On Tuesday, Kenwright's production of Andrew Lloyd Webber's "Whistle Down the Wind" begins a run at the Citi Wang Theatre. Kenwright says the show fits in with the stories he likes to tell. "It's about love, innocence, and religion, and the premise can be explained in a sentence or two," he says. "Three children discover an escaped convict in their barn. The first thing he says is 'Jesus Christ,' and they think he is the savior."

"Whistle Down the Wind" features Webber's music, lyrics by Jim Steinman (best known for writing Meat Loaf's "Bat Out of Hell"), and a book by Webber, Gale Edwards, and Patricia Knop (best known for her screenplays, including "9 1/2 ½Weeks"). The 1961 film, starring Alan Bates and Hayley Mills, is considered a classic in England. "Here in England, that movie is our 'It's a Wonderful Life,' " Kenwright says. "We all know it so well that when Andrew played a song for me and told me he was planning to turn it into a musical, I thought he was crazy."

Webber, Steinman, and Knop moved the setting from the north of England to the American South in the 1950s, but the show's 1996 Harold Prince-directed tryout flopped before reaching Broadway, and although the show had a 1998 London run with Edwards as director, it was not considered a great success.

"I loved the notion of setting the story in Louisiana at the time of the birth of rock 'n' roll," says Kenwright, who sang in his own rock band in the '60s. "Although I didn't see the original production, I couldn't understand why it didn't work. It happens at a time when racial and religious bigotry and rock 'n' roll all came crashing together, when a family would go to church and be warned that Jesus is coming back and he's going to get you for your sins."

In 2001, Kenwright directed a streamlined production of the musical and produced a tour of the United Kingdom that ran for three years before playing London in 2006. The success of that production led Kenwright to mount a tour of the United States, which began last fall and starred Boston's own Andrea Ross, who left the tour before the Boston stop to head back to school.

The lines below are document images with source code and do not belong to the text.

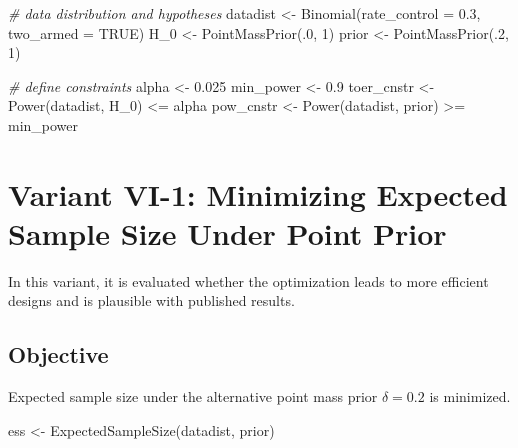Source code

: \documentclass[
]{book}
\newenvironment{Shaded}{\begin{snugshade}}{\end{snugshade}}
\newcommand{\AttributeTok}[1]{\textcolor[rgb]{0.77,0.63,0.00}{#1}}
\newcommand{\CommentTok}[1]{\textcolor[rgb]{0.56,0.35,0.01}{\textit{#1}}}
\newcommand{\ConstantTok}[1]{\textcolor[rgb]{0.00,0.00,0.00}{#1}}
\newcommand{\DecValTok}[1]{\textcolor[rgb]{0.00,0.00,0.81}{#1}}
\newcommand{\FloatTok}[1]{\textcolor[rgb]{0.00,0.00,0.81}{#1}}
\newcommand{\FunctionTok}[1]{\textcolor[rgb]{0.00,0.00,0.00}{#1}}
\newcommand{\NormalTok}[1]{#1}
\newcommand{\OtherTok}[1]{\textcolor[rgb]{0.56,0.35,0.01}{#1}}
\newcommand{\SpecialCharTok}[1]{\textcolor[rgb]{0.00,0.00,0.00}{#1}}
\begin{document}
\begin{Shaded}
\begin{Highlighting}[]
\CommentTok{\# data distribution and hypotheses}
\NormalTok{datadist   }\OtherTok{\textless{}{-}} \FunctionTok{Binomial}\NormalTok{(}\AttributeTok{rate\_control =} \FloatTok{0.3}\NormalTok{, }\AttributeTok{two\_armed =} \ConstantTok{TRUE}\NormalTok{)}
\NormalTok{H\_0        }\OtherTok{\textless{}{-}} \FunctionTok{PointMassPrior}\NormalTok{(.}\DecValTok{0}\NormalTok{, }\DecValTok{1}\NormalTok{)}
\NormalTok{prior      }\OtherTok{\textless{}{-}} \FunctionTok{PointMassPrior}\NormalTok{(.}\DecValTok{2}\NormalTok{, }\DecValTok{1}\NormalTok{)}

\CommentTok{\# define constraints}
\NormalTok{alpha      }\OtherTok{\textless{}{-}} \FloatTok{0.025}
\NormalTok{min\_power  }\OtherTok{\textless{}{-}} \FloatTok{0.9}
\NormalTok{toer\_cnstr }\OtherTok{\textless{}{-}} \FunctionTok{Power}\NormalTok{(datadist, H\_0)   }\SpecialCharTok{\textless{}=}\NormalTok{ alpha}
\NormalTok{pow\_cnstr  }\OtherTok{\textless{}{-}} \FunctionTok{Power}\NormalTok{(datadist, prior) }\SpecialCharTok{\textgreater{}=}\NormalTok{ min\_power}
\end{Highlighting}
\end{Shaded}

\hypertarget{variantVI_1}{%
\section{Variant VI-1: Minimizing Expected Sample Size Under Point Prior}\label{variantVI_1}}

In this variant, it is evaluated whether the optimization leads to more
efficient designs and is plausible with published results.

\hypertarget{objective-14}{%
\subsection{Objective}\label{objective-14}}

Expected sample size under the alternative point mass prior \(\delta = 0.2\)
is minimized.

\begin{Shaded}
\begin{Highlighting}[]
\NormalTok{ess }\OtherTok{\textless{}{-}} \FunctionTok{ExpectedSampleSize}\NormalTok{(datadist, prior)}
\end{Highlighting}
\end{Shaded}
\end{document}
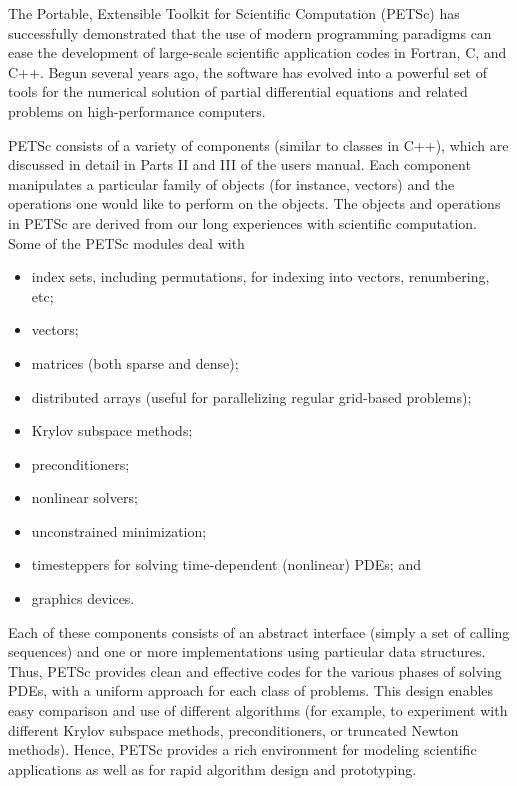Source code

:
%
%
%

\label{sec:gettingstarted}

The Portable, Extensible Toolkit for Scientific Computation (PETSc)
has successfully demonstrated that the use of modern programming
paradigms can ease the development of large-scale scientific
application codes in Fortran, C, and C++.  Begun several years ago,
the software has evolved into a powerful set of tools for the
numerical solution of partial differential equations and related problems 
on high-performance computers.

PETSc consists of a variety of components (similar to classes in C++),
which are discussed in detail in Parts II and III of the users manual.
Each component manipulates a particular family of objects (for instance,
vectors) and the operations one would like to perform on the objects.
The objects and operations in PETSc are derived from our long 
experiences with scientific computation. Some of the PETSc modules deal with 
\begin{itemize} 
\item index sets, including permutations, for indexing into vectors, renumbering, etc;
\item vectors;
\item matrices (both sparse and dense);
\item distributed arrays (useful for parallelizing regular grid-based 
      problems);
\item Krylov subspace methods;
\item preconditioners;
\item nonlinear solvers;
\item unconstrained minimization;
\item timesteppers for solving time-dependent (nonlinear) PDEs; and
\item graphics devices.
\end{itemize}
Each of these components consists of an abstract interface 
(simply a set of calling sequences) and one or more implementations 
using particular data structures. Thus, PETSc provides clean and 
effective codes for the various phases of solving PDEs, with a uniform 
approach for each class of problems.  This design
enables easy comparison and use of different algorithms (for example,
to experiment with different Krylov subspace methods, preconditioners,
or truncated Newton methods).
Hence, PETSc provides a rich environment for modeling scientific
applications as well as for rapid algorithm design and prototyping.

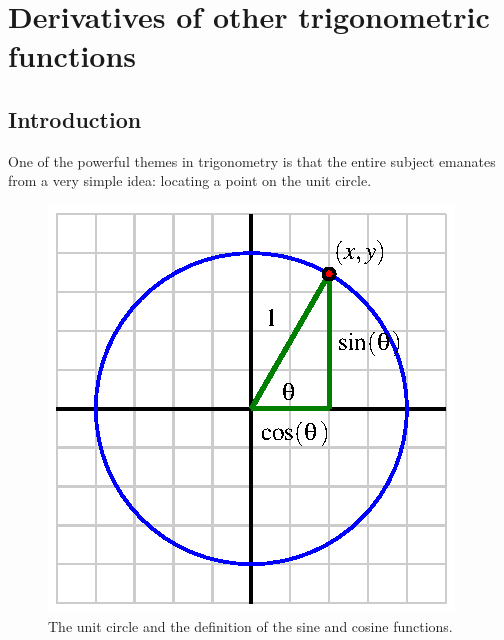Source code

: \section{Derivatives of other trigonometric functions} \label{S:2.4.OtherTrig}

\vspace*{-14 pt}

\subsection*{Introduction}

One of the powerful themes in trigonometry  is that the entire subject emanates from a very simple idea: locating a point on the unit circle.

\begin{figure}[h]
\begin{center}
\includegraphics{figures/2_4_UnitCircle.eps}
\caption{The unit circle and the definition of the sine and cosine functions.} \label{F:2.4.UnitCircle}
\end{center}
\end{figure}

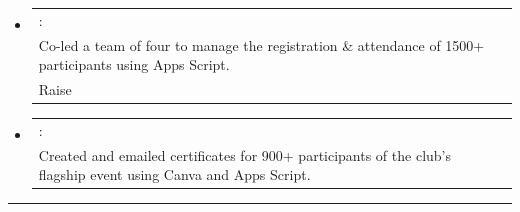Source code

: \documentclass[a4paper,11pt]{article}
\makeatletter
\newcommand{\resumePOR}[3]{
\vspace{0.5mm}\item[]
    \begin{tabular*}{\textwidth}[t]{l@{\extracolsep{\fill}}r}
    \hspace{-3mm}{#1}:\hspace{1mm} & \hspace*{0pt}\hfill{\footnotesize{ #3}} \vspace{-0.5mm}\\ \hspace{-2.9mm}#2 
    \end{tabular*}
    \vspace{0mm}
}
\newcommand{\resumeSubHeadingListStart}{\begin{itemize}[leftmargin=*,labelsep=0mm,itemsep=-2.5mm]}
\newcommand{\resumeSubHeadingListEnd}{\end{itemize}\vspace{-2mm}}
\makeatother
\begin{document}
\resumeSubHeadingListStart
\resumePOR{\textbf{Sr. Data Manager, Association of Computer Engineering Students, DIT}} %
{Co-led a team of four to manage the registration \& attendance of 1500+ participants using Apps Script.
\\
Raise }{\raisebox{0.75pt}{2023 - 2024}}
\vspace{0.5mm}
\resumePOR{\textbf{Jr. Technical Head, Association of Computer Engineering Students, DIT}}
{Created and emailed certificates for 900+ participants of the club's flagship event using Canva and Apps Script.}
{\raisebox{0.75pt}{2022 - 2023}}
\vspace{-1mm}
\resumeSubHeadingListEnd
\hspace*{-2mm}\rule{1.030\textwidth}{0.1mm}
\vspace{0mm}

\end{document}
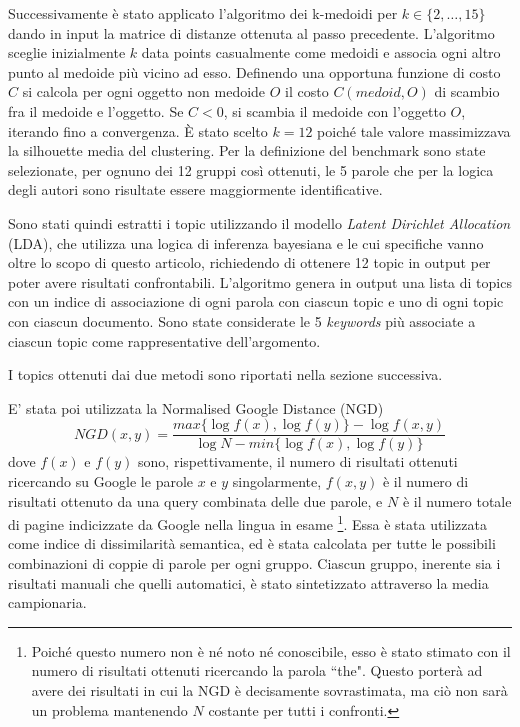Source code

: \documentclass[]{article}
\begin{document}
Successivamente è stato applicato l'algoritmo dei k-medoidi per $k \in \{2, \dots, 15\}$ dando in input la matrice di distanze ottenuta al passo precedente. L'algoritmo sceglie inizialmente $k$ data points casualmente come medoidi e associa ogni altro punto al medoide più vicino ad esso.
Definendo una opportuna funzione di costo $C$ si calcola per ogni oggetto non medoide $O$ il costo $C(medoid, O)$ di scambio fra il medoide e l'oggetto.  Se $C<0$, si scambia il medoide con l'oggetto $O$, iterando fino a convergenza.
\newline
È stato scelto $k=12$ poiché tale valore massimizzava la silhouette media del clustering.
\newline
Per la definizione del benchmark sono state selezionate, per ognuno dei 12 gruppi così ottenuti, le 5 parole che per la logica degli autori sono risultate essere maggiormente identificative.


Sono stati quindi estratti i topic utilizzando il modello \textit{Latent Dirichlet Allocation} (LDA), che utilizza una logica di inferenza bayesiana \cite{survey} e le cui specifiche vanno oltre lo scopo di questo articolo, richiedendo di ottenere 12 topic in output per poter avere risultati confrontabili.
L'algoritmo genera in output una lista di topics con un indice di associazione di ogni parola con ciascun topic e uno di ogni topic con ciascun documento.
Sono state considerate le 5 \textit{keywords} più associate a ciascun topic come rappresentative dell'argomento.


I topics ottenuti dai due metodi sono riportati nella sezione successiva.


E' stata poi utilizzata la Normalised Google Distance (NGD) \cite{NGD} \[NGD(x,y)=\frac{max\{\log f(x),\log f(y)\}-\log f(x,y)}{\log N-min\{\log f(x),\log f(y)\}} \]
dove $f(x)$ e $f(y)$ sono, rispettivamente, il numero di risultati ottenuti ricercando su Google le parole $x$ e $y$ singolarmente, $f(x,y)$ è il numero di risultati ottenuto da una query combinata delle due parole, e $N$ è il numero totale di pagine indicizzate da Google nella lingua in esame \footnote{Poiché questo numero non è né noto né conoscibile, esso è stato stimato con il numero di risultati ottenuti ricercando la parola ``the". Questo porterà ad avere dei risultati in cui la NGD è decisamente sovrastimata, ma ciò non sarà un problema mantenendo $N$ costante per tutti i confronti.}.
Essa \`e stata utilizzata come indice di dissimilarità semantica, ed è stata calcolata per tutte le possibili combinazioni di coppie di parole per ogni gruppo.  Ciascun gruppo, inerente sia i risultati manuali che quelli automatici, \`e stato sintetizzato attraverso la media campionaria.
\end{document}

"I could watch this show night after night," says Kenwright. "There's something so powerful about the innocence of children that turns a hostile situation around. My dream has always been to get it to Broadway. Audiences really respond to the show, but we haven't gotten the best response from critics. I guess you either buy into the simplicity or you don't."

Kenwright says he had the same experience with Willy Russell's musical "Blood Brothers," which has been running in England for 20 years. "Critics never warmed to that show, but audiences love it and we had a good long Broadway run, too. My accountant wants me to produce only the hits," he says with a laugh, "but I can't think about it that way.

"At the end of the day, I do it for me," he continues. "I've got a movie starting in a few weeks directed by Stephen Frears and starring Michelle Pfeiffer ['Cheri,' based on a story by Colette] and Felicity Kendal is opening in a revival of Noel Coward's 'The Vortex' in the West End in February, so I'm busy."

Through Feb. 3. Tickets: $25-$69.50. 800-447-7400, citicenter.org.

Notes

Two of the newly named Huntington Theatre Playwriting Fellows, Rebekah Maggor and Jacqui Parker, will have productions of their work on stages starting this weekend. Maggor revives her show "Shakespeare's Actresses in America," a look at how actresses from Sarah Bernhardt to Kathleen Turner have interpreted Shakespeare's heroines. At the Wimberly Theatre, Boston Center for the Arts, Sunday through Feb. 11. Tickets: $15-$50. 617-933-8600, bostontheatrescene.com. Next door at the BCA's Plaza Theatre, Parker's Our Place Theatre Project is presenting the eighth annual African American Theatre Festival, which includes Charles Fuller's "Zooman and the Sign," Celeste Bedford Walker's "Camp Logan," and Parker's own "Feathers on My Arms . . . Zora Neale Hurston's "Flying High" through Feb. 9. Tickets: $28. 617-933-8600, bostontheatrescene.com. . . . "Shear Madness" opens its 29th year downstairs at the Charles Playhouse on Tuesday, with an entirely new cast. The latest crowd of hairdressers and detectives includes Elliot Norton Award winner Larry Coen, Rob Najarian, Jennifer Ellis, Ed Hoopman, stand-up comedian Stephen Donovan, and Kathleen Monteleone. Tickets: $40. 617-426-5225, shearmadness.com.